# Q learning - Non-linear Regression Attempt
In Q learning, the update rule is:
$$Q(\mathbf{s},\mathbf{a}) = Q(\mathbf{s},\mathbf{a}) + \alpha (r+\gamma max_{\mathbf{a}'} Q(\mathbf{s}',\mathbf{a}') - Q(\mathbf{s},\mathbf{a}))$$
If the Q function reached the best, there would be nothing more to learn.
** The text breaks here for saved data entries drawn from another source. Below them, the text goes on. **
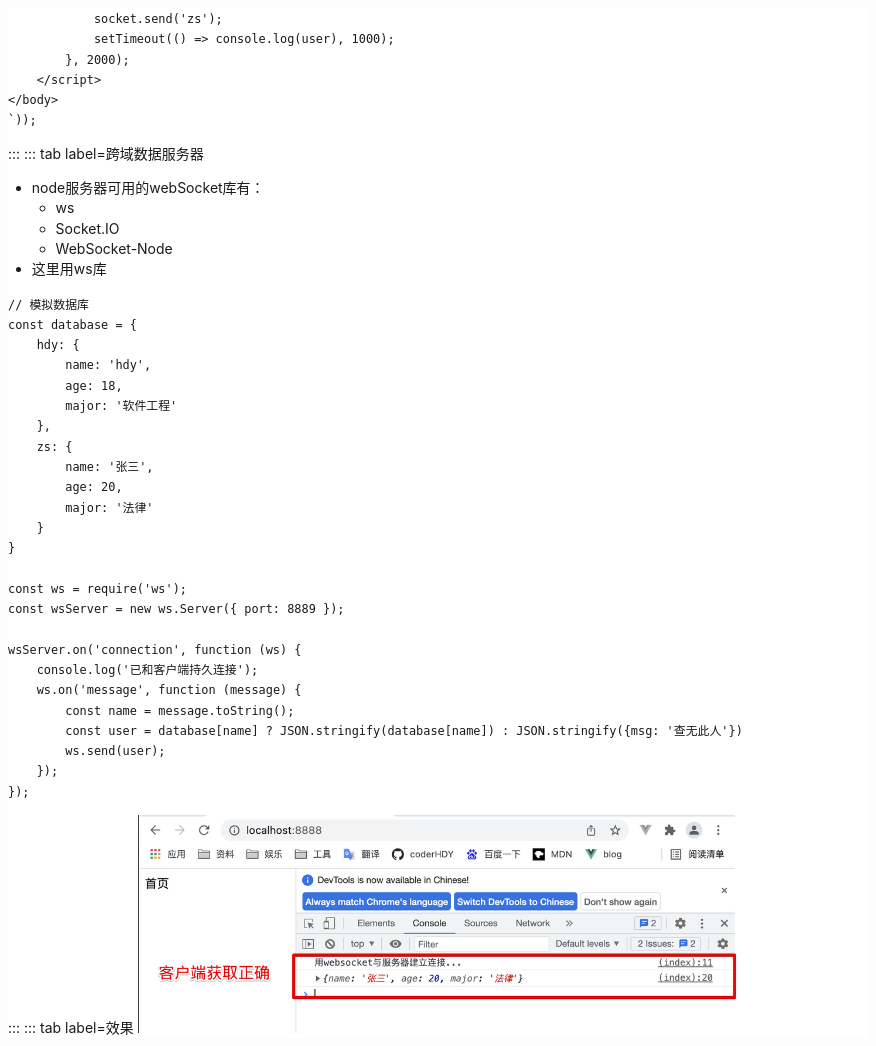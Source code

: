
 ```js{14-17,19-21,24-25}
            socket.send('zs');
            setTimeout(() => console.log(user), 1000);
        }, 2000);
    </script>
</body>
`));
```
:::
::: tab label=跨域数据服务器
* node服务器可用的webSocket库有：
    * ws
    * Socket.IO
    * WebSocket-Node
* 这里用ws库
```js{15-16,18-25}
// 模拟数据库
const database = {
    hdy: {
        name: 'hdy',
        age: 18,
        major: '软件工程'
    },
    zs: {
        name: '张三',
        age: 20,
        major: '法律'
    }
}

const ws = require('ws');
const wsServer = new ws.Server({ port: 8889 });

wsServer.on('connection', function (ws) {
    console.log('已和客户端持久连接');
    ws.on('message', function (message) {
        const name = message.toString();
        const user = database[name] ? JSON.stringify(database[name]) : JSON.stringify({msg: '查无此人'})
        ws.send(user);
    });
});
```
:::
::: tab label=效果
<img src="./assets/socketkehuduan.png" style="width: 600px;">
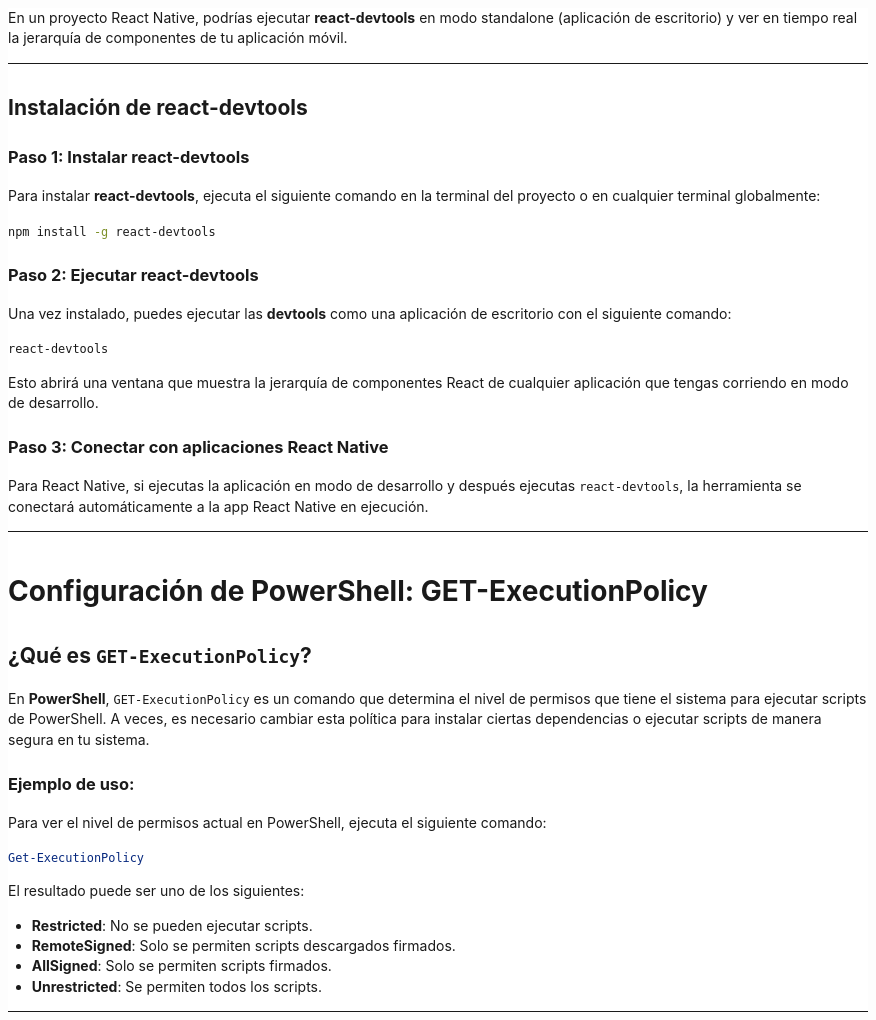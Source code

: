 En un proyecto React Native, podrías ejecutar **react-devtools** en modo standalone (aplicación de escritorio) y ver en tiempo real la jerarquía de componentes de tu aplicación móvil.

---

## **Instalación de react-devtools**

### Paso 1: Instalar react-devtools

Para instalar **react-devtools**, ejecuta el siguiente comando en la terminal del proyecto o en cualquier terminal globalmente:

```bash
npm install -g react-devtools
```

### Paso 2: Ejecutar react-devtools

Una vez instalado, puedes ejecutar las **devtools** como una aplicación de escritorio con el siguiente comando:

```bash
react-devtools
```

Esto abrirá una ventana que muestra la jerarquía de componentes React de cualquier aplicación que tengas corriendo en modo de desarrollo.

### Paso 3: Conectar con aplicaciones React Native

Para React Native, si ejecutas la aplicación en modo de desarrollo y después ejecutas `react-devtools`, la herramienta se conectará automáticamente a la app React Native en ejecución.

---

# **Configuración de PowerShell: GET-ExecutionPolicy**

## ¿Qué es `GET-ExecutionPolicy`?

En **PowerShell**, `GET-ExecutionPolicy` es un comando que determina el nivel de permisos que tiene el sistema para ejecutar scripts de PowerShell. A veces, es necesario cambiar esta política para instalar ciertas dependencias o ejecutar scripts de manera segura en tu sistema.

### **Ejemplo de uso:**

Para ver el nivel de permisos actual en PowerShell, ejecuta el siguiente comando:

```powershell
Get-ExecutionPolicy
```

El resultado puede ser uno de los siguientes:

- **Restricted**: No se pueden ejecutar scripts.
- **RemoteSigned**: Solo se permiten scripts descargados firmados.
- **AllSigned**: Solo se permiten scripts firmados.
- **Unrestricted**: Se permiten todos los scripts.

---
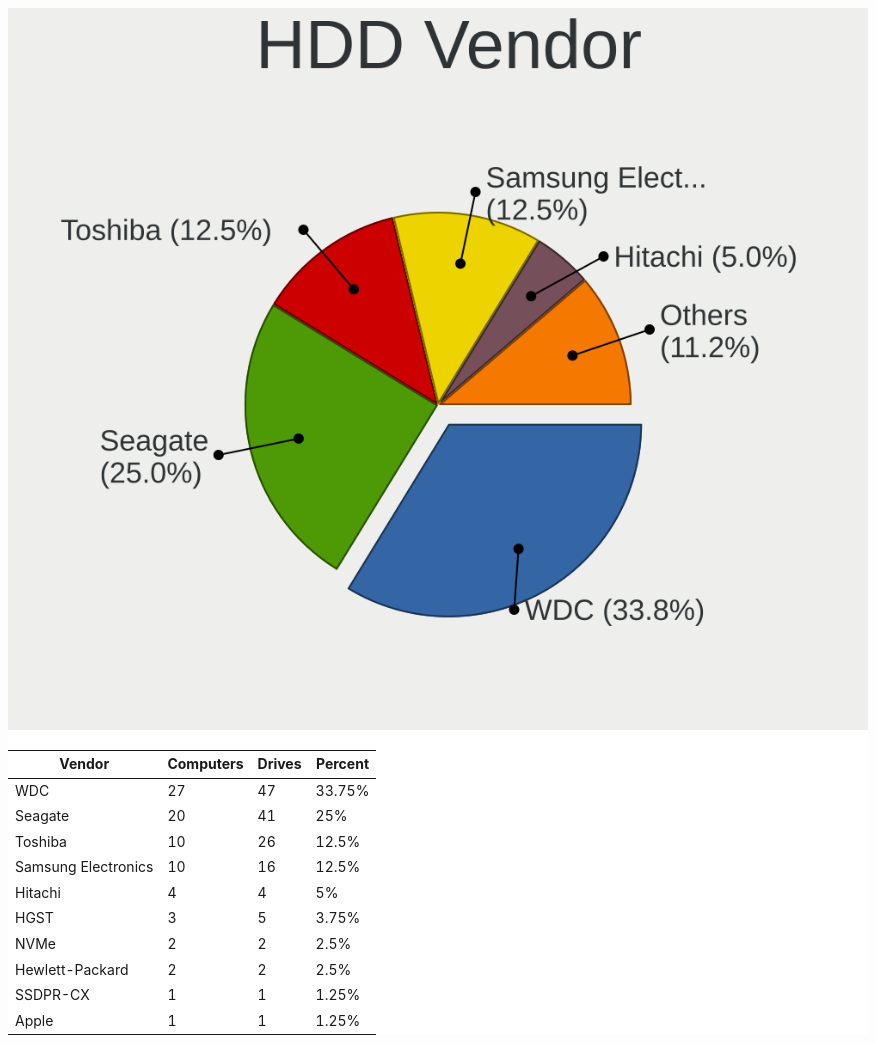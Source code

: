 ![HDD Vendor](./All/images/pie_chart_bsd/drive_hdd_vendor.svg)


| Vendor              | Computers | Drives | Percent |
|---------------------|-----------|--------|---------|
| WDC                 | 27        | 47     | 33.75%  |
| Seagate             | 20        | 41     | 25%     |
| Toshiba             | 10        | 26     | 12.5%   |
| Samsung Electronics | 10        | 16     | 12.5%   |
| Hitachi             | 4         | 4      | 5%      |
| HGST                | 3         | 5      | 3.75%   |
| NVMe                | 2         | 2      | 2.5%    |
| Hewlett-Packard     | 2         | 2      | 2.5%    |
| SSDPR-CX            | 1         | 1      | 1.25%   |
| Apple               | 1         | 1      | 1.25%   |
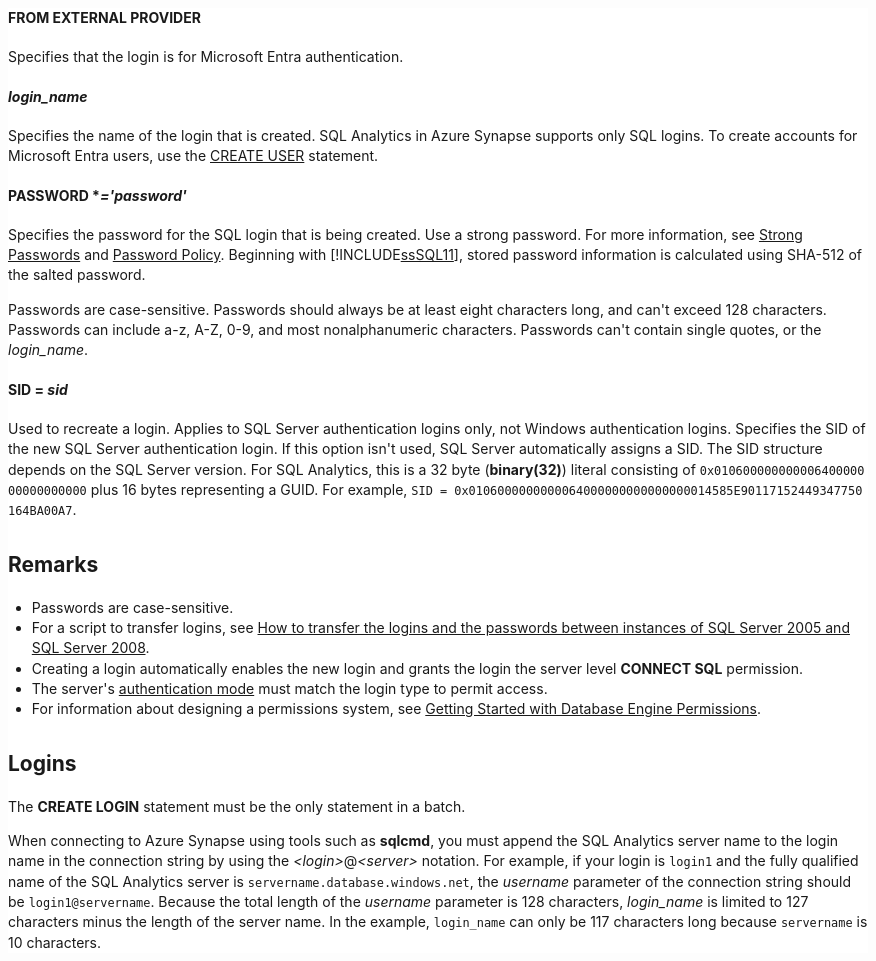 #### FROM EXTERNAL PROVIDER </br>
Specifies that the login is for Microsoft Entra authentication.

#### *login_name*
Specifies the name of the login that is created. SQL Analytics in Azure Synapse supports only SQL logins. To create accounts for Microsoft Entra users, use the [CREATE USER](create-user-transact-sql.md) statement.

#### PASSWORD **='**password**'*
Specifies the password for the SQL login that is being created. Use a strong password. For more information, see [Strong Passwords](../../relational-databases/security/strong-passwords.md) and [Password Policy](../../relational-databases/security/password-policy.md). Beginning with [!INCLUDE[ssSQL11](../../includes/sssql11-md.md)], stored password information is calculated using SHA-512 of the salted password.

Passwords are case-sensitive. Passwords should always be at least eight characters long, and can't exceed 128 characters. Passwords can include a-z, A-Z, 0-9, and most nonalphanumeric characters. Passwords can't contain single quotes, or the *login_name*.

#### SID = *sid*
Used to recreate a login. Applies to SQL Server authentication logins only, not Windows authentication logins. Specifies the SID of the new SQL Server authentication login. If this option isn't used, SQL Server automatically assigns a SID. The SID structure depends on the SQL Server version. For SQL Analytics, this is a 32 byte (**binary(32)**) literal consisting of `0x01060000000000640000000000000000` plus 16 bytes representing a GUID. For example, `SID = 0x0106000000000064000000000000000014585E90117152449347750164BA00A7`.

## Remarks

- Passwords are case-sensitive.
- For a script to transfer logins, see [How to transfer the logins and the passwords between instances of SQL Server 2005 and SQL Server 2008](https://support.microsoft.com/kb/918992).
- Creating a login automatically enables the new login and grants the login the server level **CONNECT SQL** permission.
- The server's [authentication mode](../../relational-databases/security/choose-an-authentication-mode.md) must match the login type to permit access.
- For information about designing a permissions system, see [Getting Started with Database Engine Permissions](../../relational-databases/security/authentication-access/getting-started-with-database-engine-permissions.md).

## Logins

The **CREATE LOGIN** statement must be the only statement in a batch.

When connecting to Azure Synapse using tools such as **sqlcmd**, you must append the SQL Analytics server name to the login name in the connection string by using the *\<login>*@*\<server>* notation. For example, if your login is `login1` and the fully qualified name of the SQL Analytics server is `servername.database.windows.net`, the *username* parameter of the connection string should be `login1@servername`. Because the total length of the *username* parameter is 128 characters, *login_name* is limited to 127 characters minus the length of the server name. In the example, `login_name` can only be 117 characters long because `servername` is 10 characters.
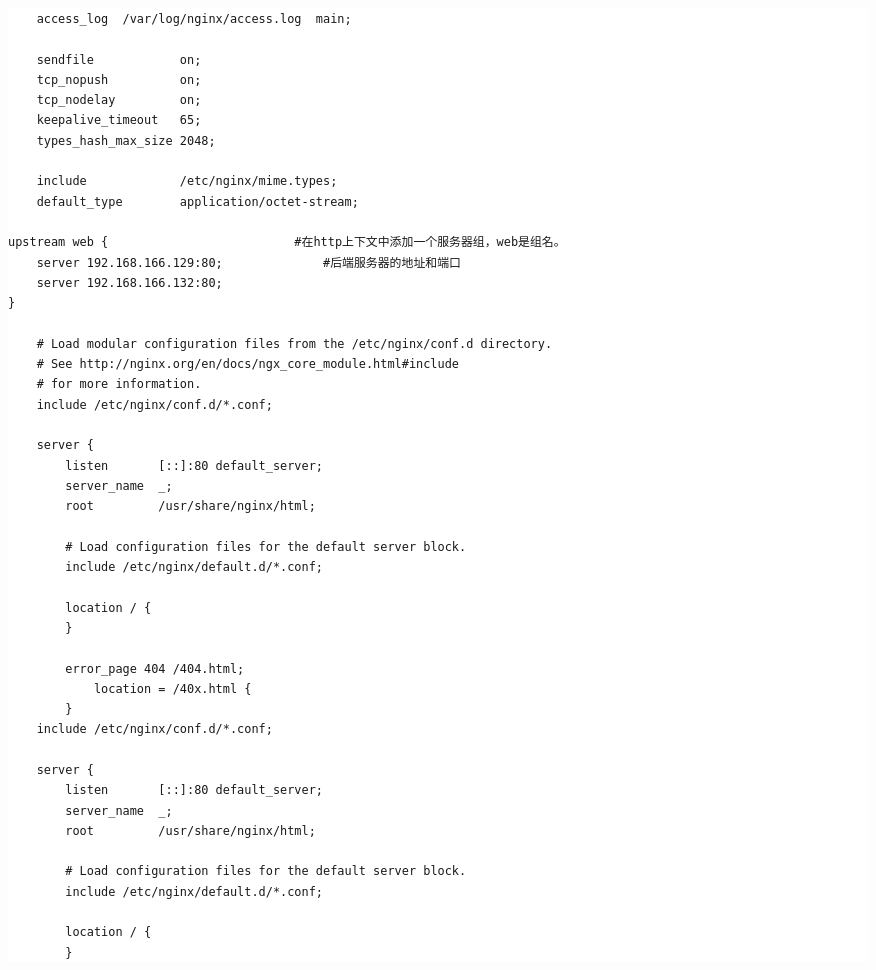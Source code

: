         access_log  /var/log/nginx/access.log  main;
    
        sendfile            on;
        tcp_nopush          on;
        tcp_nodelay         on;
        keepalive_timeout   65;
        types_hash_max_size 2048;
    
        include             /etc/nginx/mime.types;
        default_type        application/octet-stream;
        
    upstream web {                          #在http上下文中添加一个服务器组，web是组名。
        server 192.168.166.129:80;              #后端服务器的地址和端口
        server 192.168.166.132:80;
    }
    
        # Load modular configuration files from the /etc/nginx/conf.d directory.
        # See http://nginx.org/en/docs/ngx_core_module.html#include
        # for more information.
        include /etc/nginx/conf.d/*.conf;
    
        server {
            listen       [::]:80 default_server;
            server_name  _;
            root         /usr/share/nginx/html;
    
            # Load configuration files for the default server block.
            include /etc/nginx/default.d/*.conf;
    
            location / {
            }
    
            error_page 404 /404.html;
                location = /40x.html {
            }
        include /etc/nginx/conf.d/*.conf;
    
        server {
            listen       [::]:80 default_server;
            server_name  _;
            root         /usr/share/nginx/html;
    
            # Load configuration files for the default server block.
            include /etc/nginx/default.d/*.conf;
    
            location / {
            }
Hence, we wanted to make $r+\gamma max_{\mathbf{a}'} Q(\mathbf{s}',\mathbf{a}') - Q(\mathbf{s},\mathbf{a})$ close to 0. Then the problem became fitting the dataset: [$r+\gamma max_{\mathbf{a}'} Q(\mathbf{s}',\mathbf{a}')$, $Q(\mathbf{s},\mathbf{a})$]. In every step of environment evolution, the [$r+\gamma max_{\mathbf{a}'} Q(\mathbf{s}',\mathbf{a}')$, $Q(\mathbf{s},\mathbf{a})$] pair can form a dataset for fitting.
When using linear attempt, the problem is that the maximum Q is always at the bound of the action space, and the maximum value does not depend on state $\mathbf{s}$. To avoid these, we wanted a Q function with non-zero second order derivative, and the simplest one is quadratic function.
$$Q(s,a)=\sum_{i\leq j}a_{ij}\mathbf{V}_i\mathbf{V}_j, \mathbf{V}=(\mathbf{s},\mathbf{a})$$
or
$$Q(s,a)=\sum_{i,j}b_{ij}\mathbf{V}_i\mathbf{V}_j, \mathbf{V}=(\mathbf{s},\mathbf{a})\ and\  b_{ij}=b_{ji}$$

In [1]:
from osim.env import L2RunEnv
import numpy as np
from scipy.optimize import minimize, Bounds
from sklearn.linear_model import LinearRegression

DEFAULT_SEED = 20180101
rng = np.random.RandomState(DEFAULT_SEED)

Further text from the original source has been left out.